No one, at least on record, suggested those fires may have been clearing the way for a new mine. But that may turn out to have been the case.

In the fall of 2012, privately held Perlis Enterprise Inc. purchased the entire mine site, located 48 km northeast of Yellowknife, along with approximately 10 square kilometres of related mineral claims.

Discovered at the tail end of Yellowknife's original gold rush, the property was active between 1938 when first staked by Fred Thompson and Roy Lundmark until 1949, when then merchantable mineral reserves were depleted.

The mine saw six years of production between 1941 and 1949, with an interruption during the Second World War.

In total, 133,989 tonnes of ore were milled, producing 70,339 ounces of gold and 13,782 ounce of silver.

According to an NWT and Nunavut Chamber of Mining document summarizing technical historical data preserved at the NWT Geoscience Office, only three of the seven mineralized veins discovered on the property were ever mined.

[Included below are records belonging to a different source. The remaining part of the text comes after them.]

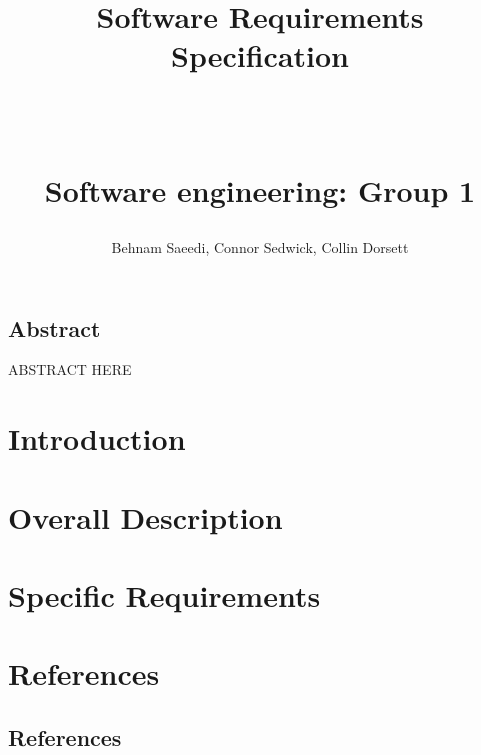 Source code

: \documentclass[11pt,a4paper]{book}
\title{
	\vspace{8mm}
	\begin{Huge} Software Requirements Specification \end{Huge}\\
	\vspace{3mm}
	\begin{huge} Software engineering: Group 1
	\end{huge}
	\vspace{5mm}
}
\author{Behnam Saeedi, Connor Sedwick, Collin Dorsett}
\begin{document}

\vspace{16mm}



\section*{Abstract}
ABSTRACT HERE
\newpage
\tableofcontents

\chapter{Introduction}



\newpage

\chapter{Overall Description}



\newpage

\chapter{Specific Requirements}



\newpage
\chapter{References}

\newpage
\section{References}

\end{document}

The main veins, the Fraser and Kim, were considered at the time to have been mined out of known economic reserves.

A third rich vein, Treasure Island, returned high grade showings of 1.46 ounces per tonne gold in drill core. But this vein was hardly mined before the shutdown. Only 35 tonnes of ore were mined on Treasure Island, returning 0.72 ounces gold per tonne from surface mining.

In 1983 Ardic Exploration and Development Ltd. optioned the mineral claims and completed a small exploration program. The results from Ardic's exploration combined with Thompson-Lundmark reports from the late 70s and early 80s, pointed towards 190,000 tonnes of ore grading 0.30 ounces gold per tonne -- or up to 57,000 ounces of gold -- remaining in the main Kim vein alone.

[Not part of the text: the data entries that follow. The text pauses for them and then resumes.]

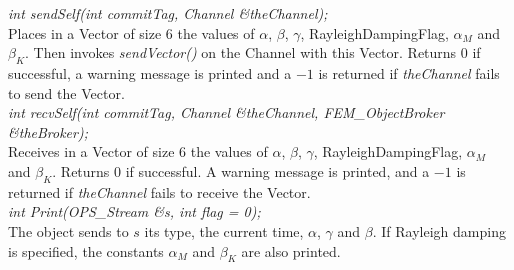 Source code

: {\em int sendSelf(int commitTag, Channel \&theChannel); } \\ 
Places in a Vector of size 6 the values of $\alpha$, $\beta$, $\gamma$, 
RayleighDampingFlag, $\alpha_M$ and $\beta_K$.  Then
invokes {\em sendVector()} on the Channel with this Vector. Returns
$0$ if successful, a warning message is printed and a $-1$ is
returned if {\em theChannel} fails to send the Vector. \\ 

{\em int recvSelf(int commitTag, Channel \&theChannel, 
FEM\_ObjectBroker \&theBroker); } \\ 
Receives in a Vector of size 6 the values of $\alpha$, $\beta$, $\gamma$, 
RayleighDampingFlag, $\alpha_M$ and $\beta_K$. Returns $0$
if successful. A warning message is printed, and a $-1$ is returned if
{\em theChannel} fails to receive the Vector.\\

{\em int Print(OPS_Stream \&s, int flag = 0);}\\
The object sends to $s$ its type, the current time, $\alpha$, $\gamma$ and
$\beta$. If Rayleigh damping is specified, the constants $\alpha_M$ and
$\beta_K$ are also printed.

The Thompson-Lundmark project is Toronto-based Perlis Enterprises' sole project. Anton Glukhov, VP of exploration, was part of the team that discovered the large Kupol silver-gold deposit in northeast Russia, now owned and mined by Kinross Gold Corp.

Since acquiring the property in 2012, Perlis has done limited work, but prospecting done on the property returned high grade grab samples of up to 472 grammes per tonne (g/t) gold.